The Mexican government took an unprecedented step this January when it integrated Michoacán-based fuerzas autodefensas, or vigilante groups, into its existing law enforcement structure, essentially legalizing them. Michoacán is one of many Mexican states that is controlled by drug cartels; the cartels often strongarm locals into giving them money and goods.
The vigilante groups allegedly formed in self-defense when federal forces were unable and unwilling to combat cartel violence and extortion. Fox News Latino reports that armed Michoacán vigilantes number over 20,000. By government edict, these many thousands of volunteer forces are part of the Rural Defense Corps, a newly revived program.

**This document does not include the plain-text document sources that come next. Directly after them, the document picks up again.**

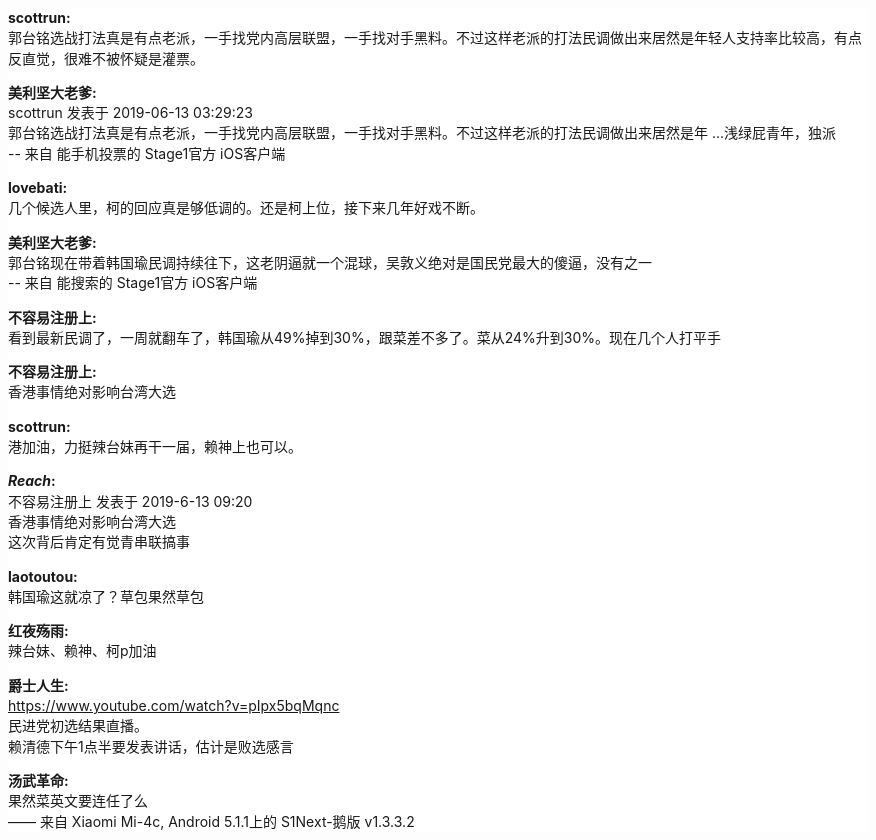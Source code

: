 **scottrun:**  
郭台铭选战打法真是有点老派，一手找党内高层联盟，一手找对手黑料。不过这样老派的打法民调做出来居然是年轻人支持率比较高，有点反直觉，很难不被怀疑是灌票。  

**美利坚大老爹:**  
scottrun 发表于 2019-06-13 03:29:23  
郭台铭选战打法真是有点老派，一手找党内高层联盟，一手找对手黑料。不过这样老派的打法民调做出来居然是年 ...浅绿屁青年，独派  
\-- 来自 能手机投票的 Stage1官方 iOS客户端  

**lovebati:**  
几个候选人里，柯的回应真是够低调的。还是柯上位，接下来几年好戏不断。  

**美利坚大老爹:**  
郭台铭现在带着韩国瑜民调持续往下，这老阴逼就一个混球，吴敦义绝对是国民党最大的傻逼，没有之一  
\-- 来自 能搜索的 Stage1官方 iOS客户端  

**不容易注册上:**  
看到最新民调了，一周就翻车了，韩国瑜从49%掉到30%，跟菜差不多了。菜从24%升到30%。现在几个人打平手  

**不容易注册上:**  
香港事情绝对影响台湾大选  

**scottrun:**  
港加油，力挺辣台妹再干一届，赖神上也可以。  

**_Reach_:**  
不容易注册上 发表于 2019-6-13 09:20  
香港事情绝对影响台湾大选  
这次背后肯定有觉青串联搞事  

**laotoutou:**  
韩国瑜这就凉了？草包果然草包  

**红夜殇雨:**  
辣台妹、赖神、柯p加油  

**爵士人生:**  
https://www.youtube.com/watch?v=pIpx5bqMqnc  
民进党初选结果直播。  
赖清德下午1点半要发表讲话，估计是败选感言  

**汤武革命:**  
果然菜英文要连任了么  
—— 来自 Xiaomi Mi-4c, Android 5.1.1上的 S1Next-鹅版 v1.3.3.2  

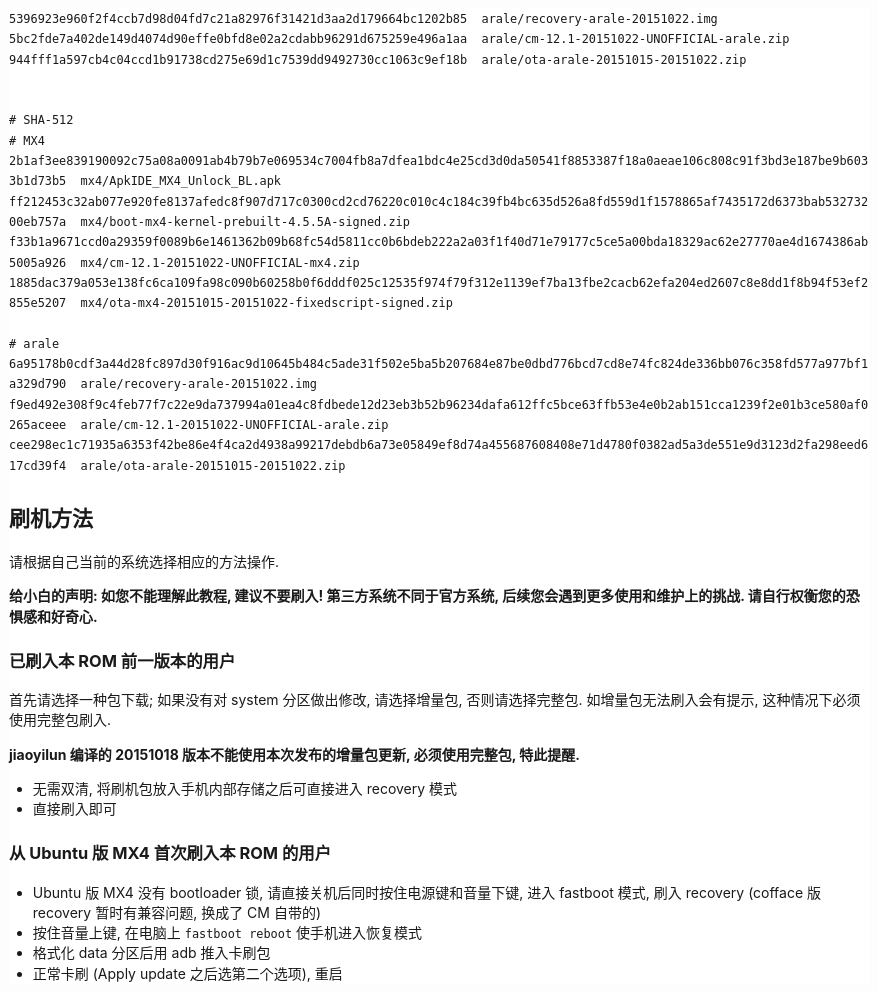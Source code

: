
 ```
5396923e960f2f4ccb7d98d04fd7c21a82976f31421d3aa2d179664bc1202b85  arale/recovery-arale-20151022.img
5bc2fde7a402de149d4074d90effe0bfd8e02a2cdabb96291d675259e496a1aa  arale/cm-12.1-20151022-UNOFFICIAL-arale.zip
944fff1a597cb4c04ccd1b91738cd275e69d1c7539dd9492730cc1063c9ef18b  arale/ota-arale-20151015-20151022.zip


# SHA-512
# MX4
2b1af3ee839190092c75a08a0091ab4b79b7e069534c7004fb8a7dfea1bdc4e25cd3d0da50541f8853387f18a0aeae106c808c91f3bd3e187be9b6033b1d73b5  mx4/ApkIDE_MX4_Unlock_BL.apk
ff212453c32ab077e920fe8137afedc8f907d717c0300cd2cd76220c010c4c184c39fb4bc635d526a8fd559d1f1578865af7435172d6373bab53273200eb757a  mx4/boot-mx4-kernel-prebuilt-4.5.5A-signed.zip
f33b1a9671ccd0a29359f0089b6e1461362b09b68fc54d5811cc0b6bdeb222a2a03f1f40d71e79177c5ce5a00bda18329ac62e27770ae4d1674386ab5005a926  mx4/cm-12.1-20151022-UNOFFICIAL-mx4.zip
1885dac379a053e138fc6ca109fa98c090b60258b0f6dddf025c12535f974f79f312e1139ef7ba13fbe2cacb62efa204ed2607c8e8dd1f8b94f53ef2855e5207  mx4/ota-mx4-20151015-20151022-fixedscript-signed.zip

# arale
6a95178b0cdf3a44d28fc897d30f916ac9d10645b484c5ade31f502e5ba5b207684e87be0dbd776bcd7cd8e74fc824de336bb076c358fd577a977bf1a329d790  arale/recovery-arale-20151022.img
f9ed492e308f9c4feb77f7c22e9da737994a01ea4c8fdbede12d23eb3b52b96234dafa612ffc5bce63ffb53e4e0b2ab151cca1239f2e01b3ce580af0265aceee  arale/cm-12.1-20151022-UNOFFICIAL-arale.zip
cee298ec1c71935a6353f42be86e4f4ca2d4938a99217debdb6a73e05849ef8d74a455687608408e71d4780f0382ad5a3de551e9d3123d2fa298eed617cd39f4  arale/ota-arale-20151015-20151022.zip
```


## 刷机方法

请根据自己当前的系统选择相应的方法操作.

**给小白的声明: 如您不能理解此教程, 建议不要刷入! 第三方系统不同于官方系统, 后续您会遇到更多使用和维护上的挑战. 请自行权衡您的恐惧感和好奇心.**


### 已刷入本 ROM 前一版本的用户

首先请选择一种包下载; 如果没有对 system 分区做出修改, 请选择增量包, 否则请选择完整包. 如增量包无法刷入会有提示, 这种情况下必须使用完整包刷入.

**jiaoyilun 编译的 20151018 版本不能使用本次发布的增量包更新, 必须使用完整包, 特此提醒.**

* 无需双清, 将刷机包放入手机内部存储之后可直接进入 recovery 模式
* 直接刷入即可


### 从 Ubuntu 版 MX4 首次刷入本 ROM 的用户

* Ubuntu 版 MX4 没有 bootloader 锁, 请直接关机后同时按住电源键和音量下键, 进入 fastboot 模式, 刷入 recovery (cofface 版 recovery 暂时有兼容问题, 换成了 CM 自带的)
* 按住音量上键, 在电脑上 `fastboot reboot` 使手机进入恢复模式
* 格式化 data 分区后用 adb 推入卡刷包
* 正常卡刷 (Apply update 之后选第二个选项), 重启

Prior to their inclusion as government-sanctioned forces, the vigilantes had cleared a number of towns of cartel presence, including Paracuaro, Antúnez and Nueva Italia. According to a Time magazine correspondent, taking back towns usually included one to three hours of gunfights.
Michoacán vigilante groups battle primarily against the Knights Templar, one of the eight main groups that controls Mexican drug trafficking. Since the vigilantes joined government law enforcement, they’ve already had a major triumph: the capture of one of the main leaders of the Knights Templar, Dionicio Loya Plancarte, also known as El Tio. Loya Plancarte had a $2.2 million bounty on his head, and his detainment may crumble the Knights Templar alliance.
CBS reports that the Michoacán vigilantes have sided with or been infiltrated by the New Generation cartel, a rival of the Knights Templar cartel. The Christian Science Monitor notes that most vigilante actions do not follow humanitarian procedures; instead, they mostly follow their own agenda of justice.
The vigilantes’ approach toward drug cartels, though arguably successful, was not initially endorsed by the Mexican government. Last month, according to CNN, the federal government demanded that the vigilantes end their crusades.
Only two weeks later, the Mexican government allowed for the vigilantes to legally serve alongside Mexican soldiers against drug cartels.
According to the BBC, vigilante groups will not stop fighting until the leaders of the cartels are captured. Most vigilantes are ranchers, farmers, and blue- or white-collar workers. Fox Latino reports that the vigilantes have been allowed to carry assault weapons that ordinary citizens are not.
Mexico has suffered from the violent and abundant presence of drug cartels, especially since the 1990s when Mexican cartels rose to fill the power vacuum created when Colombian cartels declined. Cartel firepower and government corruption have stopped the Mexican federal government from controlling cartels. In many cartel-controlled areas like Michoacán, victimized civilians who were tired of government inaction formed vigilante defense teams, and have actually seen success in expelling cartels where the government has failed.
The tide of vigilante justice has drawbacks as well as benefits. Their very existence, the Christian Science Monitor says, is a double-edged sword for the federal government – if it doesn’t support the vigilantes, then it supports the cartels by default. However, if it condones the vigilante groups, it appears to support uncontrolled paramilitary forces.
The problem of removing cartels is not just a matter of chasing them out of a few towns. Part of the battle that the government has faced is the depth to which the cartels control day-to-day life.
CBS reports that in Apatzingan, a city and municipality within Michoacán, cartel hitmen burned down a pharmacy to establish their dominance, and the Associated Press reports that the Knights Templar control parts of Michoacán iron ore mining trade in order to get chemicals from China.
The situation is still in flux, and cartels still control billions of dollars worth of drug traffic. The Michoacán vigilantes and their new federal allies will have a long road ahead of them before they can claim complete victory.